Enterprise accounts and teams
The MQTT portal separates who you are (login) from which MQTT tenant you are working in (devices, subscriptions, topics). That lets one person belong to multiple tenants—with different roles on each—under their own organization or someone else’s.
How it fits together
flowchart TB
User[Portal user — email login]
Ent[Enterprise — your organization]
T1[Tenant A — MQTT isolation]
T2[Tenant B — MQTT isolation]
User -->|owner| Ent
Ent --> T1
Ent --> T2
User -->|member on another org| T2- Portal user: One account per email address. You sign in once.
- Enterprise: The organization you create at registration. It can own one or more tenants (separate MQTT namespaces, billing, and quotas).
- Tenant: Where MQTT clients, read-only subscribers, history, and subscriptions live. Topic paths still use this id:
{account_id}/{client_id}/…(the portal may show it as tenant id or account id—same value). - Team membership: Links your user to a tenant with a role. Permissions apply only inside that tenant, never across tenants.
You might be Owner on tenants under your enterprise and Member on a tenant owned by another customer’s enterprise.
Roles on a tenant
| Role | Typical use |
|---|---|
| Owner | Billing, subscriptions, add-ons, inviting teammates, changing roles |
| Member | Day-to-day operations: MQTT clients, MQTT/REST tokens, pause/resume |
| Data Manager | InfluxDB read tokens only (when the Influx integration add-on is enabled) |
| Action | Owner | Member | Data Manager |
|---|---|---|---|
| Change subscription or add-ons | Yes | ||
| Invite people or change roles | Yes | ||
| Manage MQTT clients and subscriber tokens | Yes | Yes | |
| Create Influx read tokens (add-on required) | Yes | Yes | Yes |
Owners see a Members item in the portal menu to invite colleagues by email.
Invitations
An Owner enters an email address; the invitee receives a link such as:
https://<your-portal>/team-invite/<token>
The link is valid for 48 hours. The flow:
- Open the link (see tenant name and intended role).
- Log in or create a portal user (verify email if new).
- Accept the invite and land in that tenant’s dashboard.

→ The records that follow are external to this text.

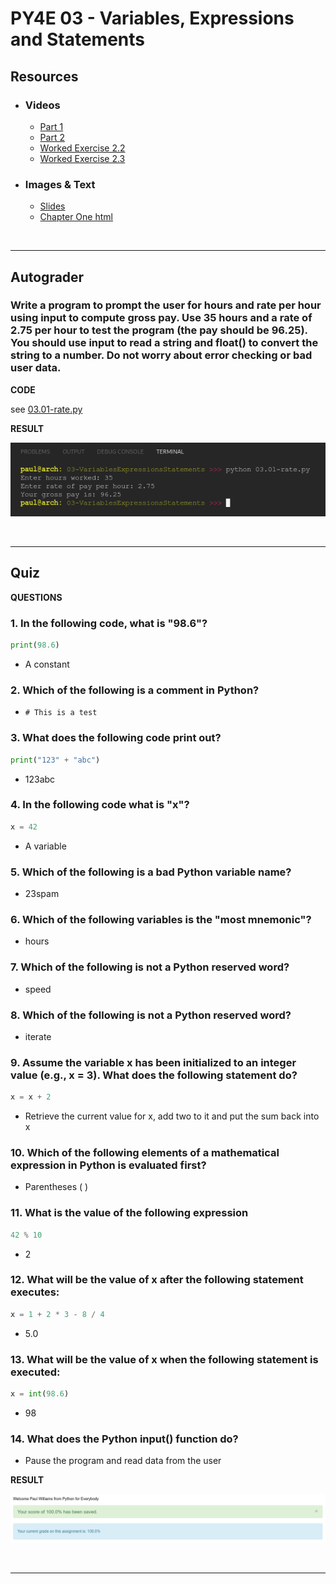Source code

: # PY4E 03 - Variables, Expressions and Statements

## Resources

- ### Videos
  - [Part 1](https://youtu.be/7KHdV6FSpo8)
  - [Part 2](https://youtu.be/kefrGMAglGs)
  - [Worked Exercise 2.2](https://youtu.be/_b-nVJrl02M)
  - [Worked Exercise 2.3](https://youtu.be/DVmspDooG2c)
- ### Images & Text
  - [Slides](../Resources/Slides/Pythonlearn-02-Expressions.pptx)
  - [Chapter One html](https://www.py4e.com/html3/02-variables)

<br>

---

## Autograder

### Write a program to prompt the user for hours and rate per hour using input to compute gross pay. Use 35 hours and a rate of 2.75 per hour to test the program (the pay should be 96.25). You should use input to read a string and float() to convert the string to a number. Do not worry about error checking or bad user data.

**CODE**

see [03.01-rate.py](03.01-rate.py)

**RESULT**

![Console Output](03.01-ConsoleOutput.png)

<br>

---

## Quiz

**QUESTIONS**

### 1. In the following code, what is "98.6"?

```python
print(98.6)
```

  - A constant

### 2. Which of the following is a comment in Python?

  - `# This is a test`

### 3. What does the following code print out?

```python
print("123" + "abc")
```

  - 123abc

### 4. In the following code what is "x"?

```python
x = 42
```

  - A variable

### 5. Which of the following is a bad Python variable name?

  - 23spam

### 6. Which of the following variables is the "most mnemonic"?

  - hours

### 7. Which of the following is not a Python reserved word?

  - speed

### 8. Which of the following is not a Python reserved word?

  - iterate

### 9. Assume the variable x has been initialized to an integer value (e.g., x = 3). What does the following statement do?

```python
x = x + 2
```

  - Retrieve the current value for x, add two to it and put the sum back into x

### 10. Which of the following elements of a mathematical expression in Python is evaluated first?

  - Parentheses ( )

### 11. What is the value of the following expression

```python
42 % 10
```

  - 2

### 12. What will be the value of x after the following statement executes:

```python
x = 1 + 2 * 3 - 8 / 4
```

  - 5.0

### 13. What will be the value of x when the following statement is executed:

```python
x = int(98.6)
```

  - 98

### 14. What does the Python input() function do?

  - Pause the program and read data from the user

**RESULT**

![Quiz Result](03.02-QuizResult.png)

<br>

---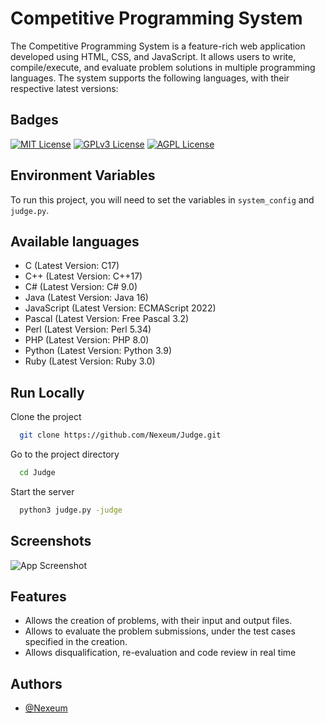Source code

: # Competitive Programming System

The Competitive Programming System is a feature-rich web application developed using HTML, CSS, and JavaScript. It allows users to write, compile/execute, and evaluate problem solutions in multiple programming languages. The system supports the following languages, with their respective latest versions:

## Badges

[![MIT License](https://img.shields.io/badge/License-MIT-green.svg)](https://choosealicense.com/licenses/mit/)
[![GPLv3 License](https://img.shields.io/badge/License-GPL%20v3-yellow.svg)](https://opensource.org/licenses/)
[![AGPL License](https://img.shields.io/badge/license-AGPL-blue.svg)](http://www.gnu.org/licenses/agpl-3.0)


## Environment Variables

To run this project, you will need to set the variables in `system_config` and `judge.py`.


## Available languages

- C (Latest Version: C17)
- C++ (Latest Version: C++17)
- C# (Latest Version: C# 9.0)
- Java (Latest Version: Java 16)
- JavaScript (Latest Version: ECMAScript 2022)
- Pascal (Latest Version: Free Pascal 3.2)
- Perl (Latest Version: Perl 5.34)
- PHP (Latest Version: PHP 8.0)
- Python (Latest Version: Python 3.9)
- Ruby (Latest Version: Ruby 3.0)

## Run Locally

Clone the project

```bash
  git clone https://github.com/Nexeum/Judge.git
```

Go to the project directory

```bash
  cd Judge
```

Start the server

```bash
  python3 judge.py -judge
```


## Screenshots

![App Screenshot](https://iq.opengenus.org/content/images/2021/04/Coding-Judge-1.jpg)

## Features

- Allows the creation of problems, with their input and output files. 
- Allows to evaluate the problem submissions, under the test cases specified in the creation.
- Allows disqualification, re-evaluation and code review in real time


## Authors

- [@Nexeum](https://www.github.com/nexeum)

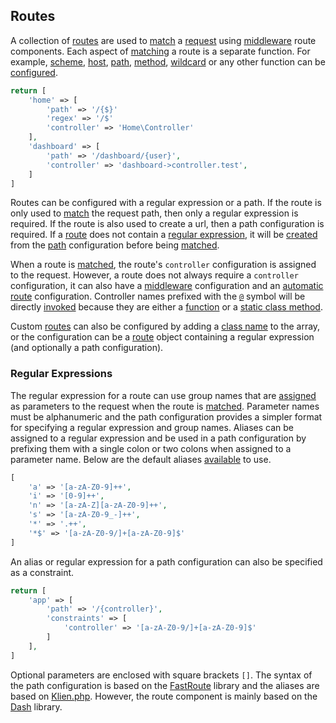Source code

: ## Routes
A collection of [routes](https://github.com/mvc5/mvc5/blob/master/src/Route/Route.php) are used to [match](https://github.com/mvc5/mvc5/blob/master/src/Route/Dispatch/Router.php#L88) a [request](https://github.com/mvc5/mvc5/blob/master/src/Http/Request.php) using [middleware](https://github.com/mvc5/mvc5/blob/master/config/middleware.php#L7) route components. Each aspect of [matching](https://github.com/mvc5/mvc5/tree/master/src/Route/Match) a route is a separate function. For example, [scheme](https://github.com/mvc5/mvc5/blob/master/src/Route/Match/Scheme.php), [host](https://github.com/mvc5/mvc5/blob/master/src/Route/Match/Host.php), [path](https://github.com/mvc5/mvc5/blob/master/src/Route/Match/Path.php), [method](https://github.com/mvc5/mvc5/blob/master/src/Route/Match/Method.php), [wildcard](https://github.com/mvc5/mvc5/blob/master/src/Route/Match/Wildcard.php) or any other function can be [configured](https://github.com/mvc5/mvc5/blob/master/config/middleware.php#L7).
```php
return [
    'home' => [
        'path' => '/{$}'
        'regex' => '/$'
        'controller' => 'Home\Controller'
    ],
    'dashboard' => [
        'path' => '/dashboard/{user}',
        'controller' => 'dashboard->controller.test',
    ]
]
```
Routes can be configured with a regular expression or a path. If the route is only used to [match](https://github.com/mvc5/mvc5/blob/master/src/Route/Match/Path.php#L47) the request path, then only a regular expression is required. If the route is also used to create a url, then a path configuration is required. If a [route](https://github.com/mvc5/mvc5/blob/master/src/Route/Route.php) does not contain a [regular expression](https://github.com/mvc5/mvc5/blob/master/src/Route/Route.php#L78), it will be [created](https://github.com/mvc5/mvc5/blob/master/src/Route/Definition/Build.php#L72) from the [path](https://github.com/mvc5/mvc5/blob/master/src/Route/Definition/Build.php#L68) configuration before being [matched](https://github.com/mvc5/mvc5/blob/master/src/Route/Match/Path.php#L29).

When a route is [matched](https://github.com/mvc5/mvc5/blob/master/src/Route/Match/Path.php#L29), the route's <code>controller</code> configuration is assigned to the request. However, a route does not always require a <code>controller</code> configuration, it can also have a [middleware](#middleware) configuration and an [automatic route](#automatic-routes) configuration. Controller names prefixed with the [<code>@</code>](https://github.com/mvc5/mvc5/blob/master/src/Arg.php#L16) symbol will be directly [invoked](https://github.com/mvc5/mvc5/blob/master/src/Resolver/Service.php#L71) because they are either a [function](https://github.com/mvc5/mvc5/blob/master/src/Signal.php#L33) or a [static class method](https://github.com/mvc5/mvc5/blob/master/src/Signal.php#L31).

Custom [routes](https://github.com/mvc5/mvc5/blob/master/src/Route/Route.php) can also be configured by adding a [class name](https://github.com/mvc5/mvc5/blob/master/src/Route/Definition/Build.php#L39) to the array, or the configuration can be a [route](https://github.com/mvc5/mvc5/blob/master/src/Route/Route.php) object containing a regular expression (and optionally a path configuration).

### Regular Expressions
The regular expression for a route can use group names that are [assigned](https://github.com/mvc5/mvc5/blob/master/src/Route/Match/Path.php#L40) as parameters to the request when the route is [matched](https://github.com/mvc5/mvc5/blob/master/src/Route/Match/Path.php#L29). Parameter names must be alphanumeric and the path configuration provides a simpler format for specifying a regular expression and group names. Aliases can be assigned to a regular expression and be used in a path configuration by prefixing them with a single colon or two colons when assigned to a parameter name. Below are the default aliases [available](https://github.com/mvc5/mvc5/blob/master/src/Route/Definition/Tokens.php#L23) to use.
```php
[
    'a' => '[a-zA-Z0-9]++',
    'i' => '[0-9]++',
    'n' => '[a-zA-Z][a-zA-Z0-9]++',
    's' => '[a-zA-Z0-9_-]++',
    '*' => '.++',
    '*$' => '[a-zA-Z0-9/]+[a-zA-Z0-9]$'
]
```
An alias or regular expression for a path configuration can also be specified as a constraint.
```php
return [
    'app' => [
        'path' => '/{controller}',
        'constraints' => [
            'controller' => '[a-zA-Z0-9/]+[a-zA-Z0-9]$'
        ]
    ],
]
```
Optional parameters are enclosed with square brackets <code>[]</code>. The syntax of the path configuration is based on the [FastRoute](https://github.com/nikic/FastRoute) library and the aliases are based on [Klien.php](https://github.com/klein/klein.php). However, the route component is mainly based on the [Dash](https://github.com/DASPRiD/Dash) library.
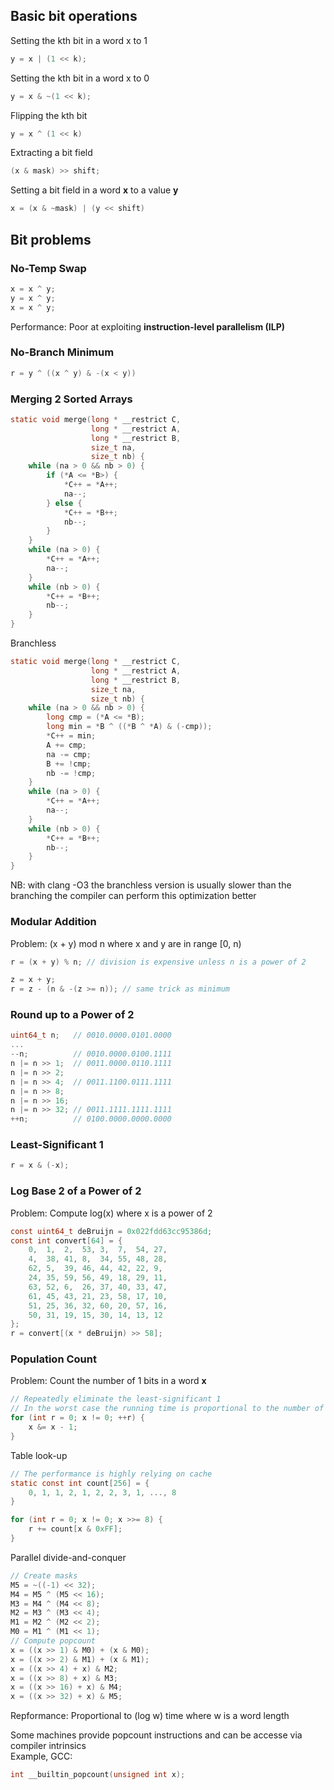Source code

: ## Basic bit operations

Setting the kth bit in a word x to 1
```c
y = x | (1 << k);
```

Setting the kth bit in a word x to 0
```c
y = x & ~(1 << k);
```

Flipping the kth bit
```c
y = x ^ (1 << k)
```

Extracting a bit field
```c
(x & mask) >> shift;
```

Setting a bit field in a word **x** to a value **y**
```c
x = (x & ~mask) | (y << shift)
```

## Bit problems

### No-Temp Swap

```c
x = x ^ y;
y = x ^ y;
x = x ^ y;
```

Performance: Poor at exploiting __instruction-level parallelism (ILP)__

### No-Branch Minimum

```c
r = y ^ ((x ^ y) & -(x < y))
```

### Merging 2 Sorted Arrays

```c
static void merge(long * __restrict C,
                  long * __restrict A,
                  long * __restrict B,
                  size_t na,
                  size_t nb) {
    while (na > 0 && nb > 0) {
        if (*A <= *B>) {
            *C++ = *A++;
            na--;
        } else {
            *C++ = *B++;
            nb--;
        }
    }
    while (na > 0) {
        *C++ = *A++;
        na--;
    }
    while (nb > 0) {
        *C++ = *B++;
        nb--;
    }
}
```

Branchless
```c
static void merge(long * __restrict C,
                  long * __restrict A,
                  long * __restrict B,
                  size_t na,
                  size_t nb) {
    while (na > 0 && nb > 0) {
        long cmp = (*A <= *B);
        long min = *B ^ ((*B ^ *A) & (-cmp));
        *C++ = min;
        A += cmp;
        na -= cmp;
        B += !cmp;
        nb -= !cmp;
    }
    while (na > 0) {
        *C++ = *A++;
        na--;
    }
    while (nb > 0) {
        *C++ = *B++;
        nb--;
    }
}
```

NB: with clang -O3 the branchless version is usually slower than the branching the compiler can perform this optimization better

### Modular Addition

Problem: (x + y) mod n where x and y are in range [0, n)

```c
r = (x + y) % n; // division is expensive unless n is a power of 2

z = x + y;
r = z - (n & -(z >= n)); // same trick as minimum
```

### Round up to a Power of 2

```c
uint64_t n;   // 0010.0000.0101.0000
...
--n;          // 0010.0000.0100.1111
n |= n >> 1;  // 0011.0000.0110.1111
n |= n >> 2;
n |= n >> 4;  // 0011.1100.0111.1111
n |= n >> 8;
n |= n >> 16;
n |= n >> 32; // 0011.1111.1111.1111
++n;          // 0100.0000.0000.0000
```

### Least-Significant 1

```c
r = x & (-x);
```

### Log Base 2 of a Power of 2

Problem: Compute log(x) where x is a power of 2

```c
const uint64_t deBruijn = 0x022fdd63cc95386d;
const int convert[64] = {
    0,  1,  2,  53, 3,  7,  54, 27,
    4,  38, 41, 8,  34, 55, 48, 28,
    62, 5,  39, 46, 44, 42, 22, 9,
    24, 35, 59, 56, 49, 18, 29, 11,
    63, 52, 6,  26, 37, 40, 33, 47,
    61, 45, 43, 21, 23, 58, 17, 10,
    51, 25, 36, 32, 60, 20, 57, 16,
    50, 31, 19, 15, 30, 14, 13, 12
};
r = convert[(x * deBruijn) >> 58];
```

### Population Count

Problem: Count the number of 1 bits in a word **x**

```c
// Repeatedly eliminate the least-significant 1
// In the worst case the running time is proportional to the number of bits in the word
for (int r = 0; x != 0; ++r) {
    x &= x - 1;
}
```

Table look-up
```c
// The performance is highly relying on cache
static const int count[256] = {
    0, 1, 1, 2, 1, 2, 2, 3, 1, ..., 8
}

for (int r = 0; x != 0; x >>= 8) {
    r += count[x & 0xFF];
}
```

Parallel divide-and-conquer
```c
// Create masks
M5 = ~((-1) << 32);
M4 = M5 ^ (M5 << 16);
M3 = M4 ^ (M4 << 8);
M2 = M3 ^ (M3 << 4);
M1 = M2 ^ (M2 << 2);
M0 = M1 ^ (M1 << 1);
// Compute popcount
x = ((x >> 1) & M0) + (x & M0);
x = ((x >> 2) & M1) + (x & M1);
x = ((x >> 4) + x) & M2;
x = ((x >> 8) + x) & M3;
x = ((x >> 16) + x) & M4;
x = ((x >> 32) + x) & M5;
```

Repformance: Proportional to (log w) time where w is a word length

Some machines provide popcount instructions and can be accesse via compiler intrinsics\
Example, GCC:
```c
int __builtin_popcount(unsigned int x);
```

The invite email must match the logged-in user. After acceptance, you can switch between tenants you belong to from the portal header.
First sign-up
When you create a portal account, the system provisions a default tenant automatically and opens the portal on that tenant. You do not need to pick a tenant on first login unless you have also been invited elsewhere.
Signing in again
- One tenant — you go straight to the dashboard for that tenant.
- More than one tenant (you own multiple or accepted invites) — you see a Choose a tenant screen listing every tenant you can access, with your role on each. Pick one to continue.
Switching tenants
Open Settings → MQTT tenants to switch the active tenant or create another tenant under your enterprise (Owners only). You can also use the API (POST /api/auth/active-tenant) to set the active tenant cookie. All devices, billing views, and tokens refer to that tenant only.
Automation (Mgmt REST API)
With the Mgmt REST API add-on, Owners can use a portal REST token to create sibling tenants and manage members programmatically (POST /api/v1/subscriber/tenants, /api/v1/subscriber/members/…). See Team and tenant management.
What does not change
- MQTT topic layout and broker ACLs remain per tenant id.
- REST history tokens and subscriber APIs are still scoped to a single tenant.
- Dataset reseller invites (consumer subscriptions to someone else’s data product) are separate from team invites.
For operators
Greenfield deployments use the enterprise schema described in the MQTT SaaS operator doc ENTERPRISE_TENANCY.md in the isr-mqtt-server repository. Existing databases are not migrated in place; plan a full database reset when adopting this model.